WORK TO COMPLETE –
Repeat everything from the first line of the listing below through the line that contains "port* is successful", exactly. Leave out pictures.

LISTED RECORDS –
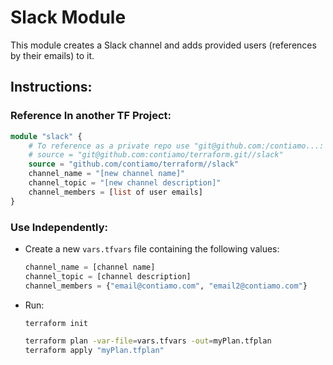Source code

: # Slack Module

This module creates a Slack channel and adds provided users (references by their emails) to it.

## Instructions:

### Reference In another TF Project:
```terraform
module "slack" {
    # To reference as a private repo use "git@github.com:/contiamo...:
    # source = "git@github.com:contiamo/terraform.git//slack"
    source = "github.com/contiamo/terraform//slack"
    channel_name = "[new channel name]"
    channel_topic = "[new channel description]"
    channel_members = [list of user emails]
}
```

### Use Independently:
- Create a new `vars.tfvars` file containing the following values:

    ```tfvars
    channel_name = [channel name]
    channel_topic = [channel description]
    channel_members = {"email@contiamo.com", "email2@contiamo.com"}
    ```

- Run:
    ```bash
    terraform init

    terraform plan -var-file=vars.tfvars -out=myPlan.tfplan
    terraform apply "myPlan.tfplan"
    ```

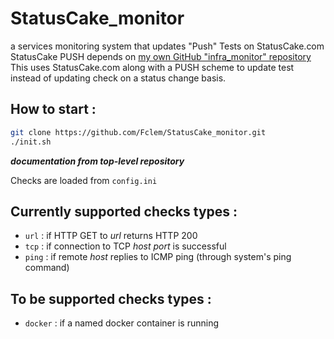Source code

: # StatusCake_monitor
a services monitoring system that updates "Push" Tests on StatusCake.com
StatusCake PUSH depends on [my own GitHub "infra_monitor" repository](https://github.com/Fclem/infra_monitor)
This uses  StatusCake.com along with a PUSH scheme to update test instead of updating check on a status change basis.

## How to start :
```bash
git clone https://github.com/Fclem/StatusCake_monitor.git
./init.sh
```

***documentation from top-level repository***

Checks are loaded from `config.ini`

## Currently supported checks types :
 * `url` : if HTTP GET to *url* returns HTTP 200
 * `tcp` : if connection to TCP *host port* is successful
 * `ping` : if remote *host* replies to ICMP ping (through system's ping command)

## To be supported checks types :
 * `docker` : if a named docker container is running

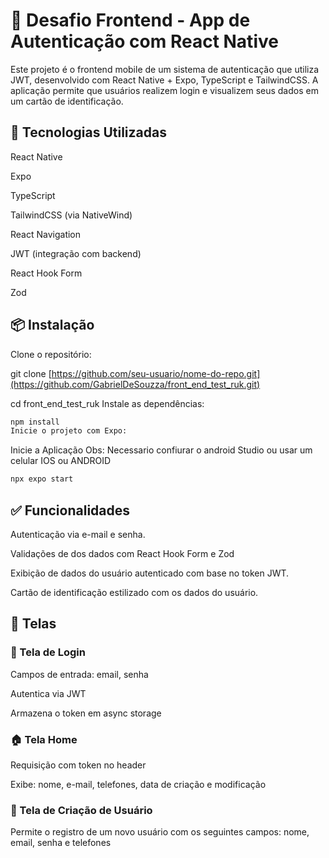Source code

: # 📱 Desafio Frontend - App de Autenticação com React Native
Este projeto é o frontend mobile de um sistema de autenticação que utiliza JWT, desenvolvido com React Native + Expo, TypeScript e TailwindCSS. A aplicação permite que usuários realizem login e visualizem seus dados em um cartão de identificação.

## 🔧 Tecnologias Utilizadas
React Native

Expo

TypeScript

TailwindCSS (via NativeWind)

React Navigation

JWT (integração com backend)

React Hook Form

Zod

## 📦 Instalação
Clone o repositório:

git clone [https://github.com/seu-usuario/nome-do-repo.git](https://github.com/GabrielDeSouzza/front_end_test_ruk.git)

cd front_end_test_ruk
Instale as dependências:
```bash
npm install
Inicie o projeto com Expo:
```
Inicie a Aplicação
Obs: Necessario confiurar o android Studio ou usar um celular IOS ou ANDROID
```bash
npx expo start
```
## ✅ Funcionalidades
Autenticação via e-mail e senha.

Validações de dos dados com React Hook Form e Zod

Exibição de dados do usuário autenticado com base no token JWT.

Cartão de identificação estilizado com os dados do usuário.

## 📲 Telas

### 🔐 Tela de Login
Campos de entrada: email, senha

Autentica via JWT

Armazena o token em async storage

### 🏠 Tela Home
Requisição com token no header

Exibe: nome, e-mail, telefones, data de criação e modificação

### 📝 Tela de Criação de Usuário
Permite o registro de um novo usuário com os seguintes campos: 
nome, email, senha e telefones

SOLUTION –
Source code

: # Slack Module

This module creates a Slack channel and adds provided users (references by their emails) to it.

## Instructions:

### Reference In another TF Project:
```terraform
module "slack" {
    # To reference as a private repo use "git@github.com:/contiamo...:
    # source = "git@github.com:contiamo/terraform.git//slack"
    source = "github.com/contiamo/terraform//slack"
    channel_name = "[new channel name]"
    channel_topic = "[new channel description]"
    channel_members = [list of user emails]
}
```

### Use Independently:
- Create a new `vars.tfvars` file containing the following values:

    ```tfvars
    channel_name = [channel name]
    channel_topic = [channel description]
    channel_members = {"email@contiamo.com", "email2@contiamo.com"}
    ```

- Run:
    ```bash
    terraform init

    terraform plan -var-file=vars.tfvars -out=myPlan.tfplan
    terraform apply "myPlan.tfplan"
    ```

Source code

: # StatusCake_monitor
a services monitoring system that updates "Push" Tests on StatusCake.com
StatusCake PUSH depends on [my own GitHub "infra_monitor" repository](https://github.com/Fclem/infra_monitor)
This uses  StatusCake.com along with a PUSH scheme to update test instead of updating check on a status change basis.

## How to start :
```bash
git clone https://github.com/Fclem/StatusCake_monitor.git
./init.sh
```

***documentation from top-level repository***

Checks are loaded from `config.ini`

## Currently supported checks types :
 * `url` : if HTTP GET to *url* returns HTTP 200
 * `tcp` : if connection to TCP *host port* is successful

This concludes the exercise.